I have a table (Table 1) which is a list of employees and data points about them. The data that populated Table 1 is regularly changed and added to in its source system and then is loaded into another table (Table 2) via a CSV.
If data changes for a certain employee, I want to update one column in that employees record in Table 1 to mark that it has since changed and then add a new row to the table with that employees changed data along with any new employees from Table 2 that didn't already exist in Table 1.
Example:
Table1:
Status | ID | Name | Department | Title
Active 767 John Tech Analyst
Active 789 Alex Tech Courier
Table2:
Status | ID | Name | Department | Title
Active 767 John Tech Director -- the title changed for this employee
Active 789 Alex Tech Courier
Desired Output of Table1:
Status | ID | Name | Department | Title
Active 767 John Tech Director -- Updated Employee data from Table2
Changed 767 John Tech Analyst -- Old Employee Data from Table1
Active 789 Alex Tech Courier
With the query below, I am attempting to update Table1 via an outer join which in theory should append any rows that do not meet the where criteria to the table as a separate row and join on all rows that do meet it. However, the employees with changed data are not being added to the table, only the status is being updated.
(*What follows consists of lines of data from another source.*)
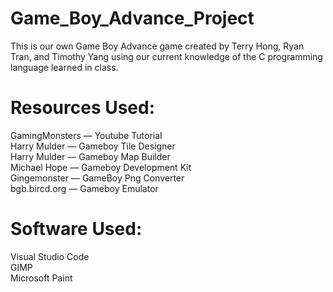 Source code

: # Game_Boy_Advance_Project
This is our own Game Boy Advance game created by Terry Hong, Ryan Tran, and Timothy Yang 
using our current knowledge of the C programming language learned in class.


# Resources Used:
GamingMonsters 	 —   Youtube Tutorial<br />
Harry Mulder  	 —   Gameboy Tile Designer<br />
Harry Mulder  	 —   Gameboy Map Builder<br />
Michael Hope  	 —   Gameboy Development Kit<br />
Gingemonster 	   —   GameBoy Png Converter<br />
bgb.bircd.org 	 —   Gameboy Emulator<br />


# Software Used:
Visual Studio Code<br />
GIMP<br />
Microsoft Paint<br />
I want to add employees who have changed their any of their departments, titles, etc. and any new employees that don't already exist in Table1
How can I ensure employees whose data have changed are added as new rows while joining employees that have not.
Query:
UPDATE [Database].[dbo].[CBC_legacy]
SET
[Position Status] =[CBC].[Position Status]
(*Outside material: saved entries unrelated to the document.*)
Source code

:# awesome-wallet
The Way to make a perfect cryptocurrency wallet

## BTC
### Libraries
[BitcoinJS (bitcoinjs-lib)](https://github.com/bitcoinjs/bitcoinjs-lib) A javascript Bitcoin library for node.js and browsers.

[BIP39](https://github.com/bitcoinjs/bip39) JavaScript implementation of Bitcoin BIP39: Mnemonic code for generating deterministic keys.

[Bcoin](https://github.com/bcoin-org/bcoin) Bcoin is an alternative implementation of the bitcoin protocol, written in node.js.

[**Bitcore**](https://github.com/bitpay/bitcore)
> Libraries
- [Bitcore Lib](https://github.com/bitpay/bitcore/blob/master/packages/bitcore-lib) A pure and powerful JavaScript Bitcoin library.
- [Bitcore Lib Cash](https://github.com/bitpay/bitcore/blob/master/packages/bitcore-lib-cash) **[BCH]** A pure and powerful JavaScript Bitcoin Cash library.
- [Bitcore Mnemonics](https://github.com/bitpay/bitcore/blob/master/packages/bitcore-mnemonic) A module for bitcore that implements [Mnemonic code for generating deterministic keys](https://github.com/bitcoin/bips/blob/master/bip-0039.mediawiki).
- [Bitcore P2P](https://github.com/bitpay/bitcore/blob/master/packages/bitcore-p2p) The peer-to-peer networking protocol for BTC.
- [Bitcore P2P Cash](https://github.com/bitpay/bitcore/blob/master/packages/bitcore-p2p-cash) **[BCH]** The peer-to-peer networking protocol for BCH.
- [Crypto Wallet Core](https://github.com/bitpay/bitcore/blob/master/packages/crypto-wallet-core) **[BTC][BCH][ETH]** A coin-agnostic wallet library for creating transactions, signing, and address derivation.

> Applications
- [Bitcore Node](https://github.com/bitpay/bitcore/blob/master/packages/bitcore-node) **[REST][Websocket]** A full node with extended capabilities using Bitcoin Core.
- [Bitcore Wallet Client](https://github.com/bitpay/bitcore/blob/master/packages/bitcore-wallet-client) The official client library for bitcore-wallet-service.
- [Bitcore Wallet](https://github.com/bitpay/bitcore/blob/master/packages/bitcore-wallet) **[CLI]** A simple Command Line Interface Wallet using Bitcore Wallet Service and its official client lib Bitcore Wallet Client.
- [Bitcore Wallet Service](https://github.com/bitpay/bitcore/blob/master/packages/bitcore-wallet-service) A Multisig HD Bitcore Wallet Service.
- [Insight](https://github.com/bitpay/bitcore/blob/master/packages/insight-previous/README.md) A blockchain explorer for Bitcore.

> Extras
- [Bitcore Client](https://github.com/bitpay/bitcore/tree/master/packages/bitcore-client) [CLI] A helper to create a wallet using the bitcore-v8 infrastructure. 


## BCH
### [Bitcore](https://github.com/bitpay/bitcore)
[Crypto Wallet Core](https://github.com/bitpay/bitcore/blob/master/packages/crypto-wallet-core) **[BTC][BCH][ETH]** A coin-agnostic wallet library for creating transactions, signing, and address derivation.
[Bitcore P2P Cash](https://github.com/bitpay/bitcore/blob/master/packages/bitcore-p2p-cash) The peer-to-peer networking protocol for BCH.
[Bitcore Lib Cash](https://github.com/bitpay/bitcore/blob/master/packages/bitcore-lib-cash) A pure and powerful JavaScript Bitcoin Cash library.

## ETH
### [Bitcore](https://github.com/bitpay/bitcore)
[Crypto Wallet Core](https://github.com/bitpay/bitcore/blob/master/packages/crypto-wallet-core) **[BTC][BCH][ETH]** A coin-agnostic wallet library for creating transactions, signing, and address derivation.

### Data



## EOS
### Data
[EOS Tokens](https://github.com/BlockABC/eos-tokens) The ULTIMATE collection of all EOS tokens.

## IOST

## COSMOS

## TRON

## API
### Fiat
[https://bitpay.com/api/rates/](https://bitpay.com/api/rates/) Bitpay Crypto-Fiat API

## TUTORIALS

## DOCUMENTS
,[Employee ID] = [CBC].[Employee ID]
,[Full Legal Name] = [CBC].[Full Legal Name]
,[Hire/Rehire Date] = [CBC].[Hire/Rehire Date]
,[Annual Salary] = [CBC].[Annual Salary]
,[Job Title] = [CBC].[Job Title]
,[Kamsa Job Code] = [CBC].[Kamsa Job Code]
,[Home Department] = [CBC].[Home Department]
,[Worked In Country] = [CBC].[Worked In Country]
,[Budget ID] = [CBC].[Budget ID]
,[Work Location] = [CBC].[Work Location]
,[Regular Pay Currency] = [CBC].[Regular Pay Currency]
FROM [Database].[dbo].[CBC_legacy] AS CBCL
FULL OUTER JOIN [Database].[dbo].[CBC_data] CBC
ON CBCL.[Employee ID] = CBC.[Employee ID]
WHERE [CBC].[Employee ID] = [CBCL].[Employee ID]
AND [CBC].[Job Title] = [CBCL].[Job Title]
AND [CBC].[Home Department] = [CBCL].[Home Department]
AND [CBC].[Annual Salary] = [CBCL].[Annual Salary]
SELECT * FROM [Database].[dbo].[CBC_legacy] ORDER BY [Full Legal Name]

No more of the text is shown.